Try to have a goal in your research. I intended to learn more about my family’s heritage and to preserve what I find for my children and grandchildren. Your goals can be similar to mine or yours can be as simple as doing an in-depth study of one of your famous ancestors. Start your journey at home. Collect documents, pictures, and letters that you and your immediate family have stored away in old shoe boxes in the closet or stuffed in desk drawers. Remember also that it is critical to interview your older relatives to save their memories and oral history.

Be organized in your research because this will save you time but will also point the way for more research. I use summaries to organize my facts and as a reference tool while doing my research.
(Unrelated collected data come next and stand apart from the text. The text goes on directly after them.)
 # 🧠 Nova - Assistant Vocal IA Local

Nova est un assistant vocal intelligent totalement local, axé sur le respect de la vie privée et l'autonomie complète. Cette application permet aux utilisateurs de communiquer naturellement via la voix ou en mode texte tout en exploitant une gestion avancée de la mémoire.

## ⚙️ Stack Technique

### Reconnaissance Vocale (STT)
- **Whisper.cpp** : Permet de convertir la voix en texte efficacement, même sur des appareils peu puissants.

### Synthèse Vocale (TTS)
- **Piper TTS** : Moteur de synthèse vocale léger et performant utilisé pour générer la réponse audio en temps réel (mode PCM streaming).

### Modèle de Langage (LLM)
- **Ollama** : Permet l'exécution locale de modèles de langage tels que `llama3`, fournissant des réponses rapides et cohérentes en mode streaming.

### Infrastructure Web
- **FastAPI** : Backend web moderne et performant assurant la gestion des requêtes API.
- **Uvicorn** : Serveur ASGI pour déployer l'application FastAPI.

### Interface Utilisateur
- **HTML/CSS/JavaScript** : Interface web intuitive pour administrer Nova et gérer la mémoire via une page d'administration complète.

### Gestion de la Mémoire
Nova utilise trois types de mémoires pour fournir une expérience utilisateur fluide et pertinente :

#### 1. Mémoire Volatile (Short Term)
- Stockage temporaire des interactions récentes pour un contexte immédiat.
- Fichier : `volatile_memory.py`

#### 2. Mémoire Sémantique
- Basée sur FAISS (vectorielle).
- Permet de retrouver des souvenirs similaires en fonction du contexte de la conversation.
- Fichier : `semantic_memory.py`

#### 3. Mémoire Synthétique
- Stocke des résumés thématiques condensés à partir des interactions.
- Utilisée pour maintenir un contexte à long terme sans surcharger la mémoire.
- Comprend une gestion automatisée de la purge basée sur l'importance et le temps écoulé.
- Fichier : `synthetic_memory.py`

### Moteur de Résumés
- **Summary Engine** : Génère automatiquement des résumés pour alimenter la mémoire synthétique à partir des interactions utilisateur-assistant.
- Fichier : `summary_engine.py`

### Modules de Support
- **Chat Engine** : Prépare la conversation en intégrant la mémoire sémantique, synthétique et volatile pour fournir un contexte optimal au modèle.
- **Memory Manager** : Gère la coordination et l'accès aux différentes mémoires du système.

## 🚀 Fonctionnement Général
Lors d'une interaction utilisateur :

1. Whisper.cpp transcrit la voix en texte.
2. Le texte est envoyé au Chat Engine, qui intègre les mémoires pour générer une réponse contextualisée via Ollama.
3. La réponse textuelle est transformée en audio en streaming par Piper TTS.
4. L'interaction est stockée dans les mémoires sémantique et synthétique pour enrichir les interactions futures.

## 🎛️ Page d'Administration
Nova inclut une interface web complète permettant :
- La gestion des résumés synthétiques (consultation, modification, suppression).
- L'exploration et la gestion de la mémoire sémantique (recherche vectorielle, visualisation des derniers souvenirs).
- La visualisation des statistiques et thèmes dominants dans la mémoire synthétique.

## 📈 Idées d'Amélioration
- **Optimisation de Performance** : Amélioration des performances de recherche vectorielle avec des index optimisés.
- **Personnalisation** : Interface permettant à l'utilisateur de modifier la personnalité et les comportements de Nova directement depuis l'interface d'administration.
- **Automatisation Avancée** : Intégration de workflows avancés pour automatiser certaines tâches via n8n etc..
My summaries can make my research more efficient and helps me find more documents and facts. The summaries also help me focus my search efforts. Summaries are also a great way to share what I find with my family. Sharing gives me more opportunities for other family members to contribute more oral history, pictures, and old papers. Be prepared to uncover more areas to research after sharing your work. Remember to identify and label the family pictures. Asking relatives to determine who is in the pictures will help extend your family tree and also turn on the memories of the relatives who are trying to help.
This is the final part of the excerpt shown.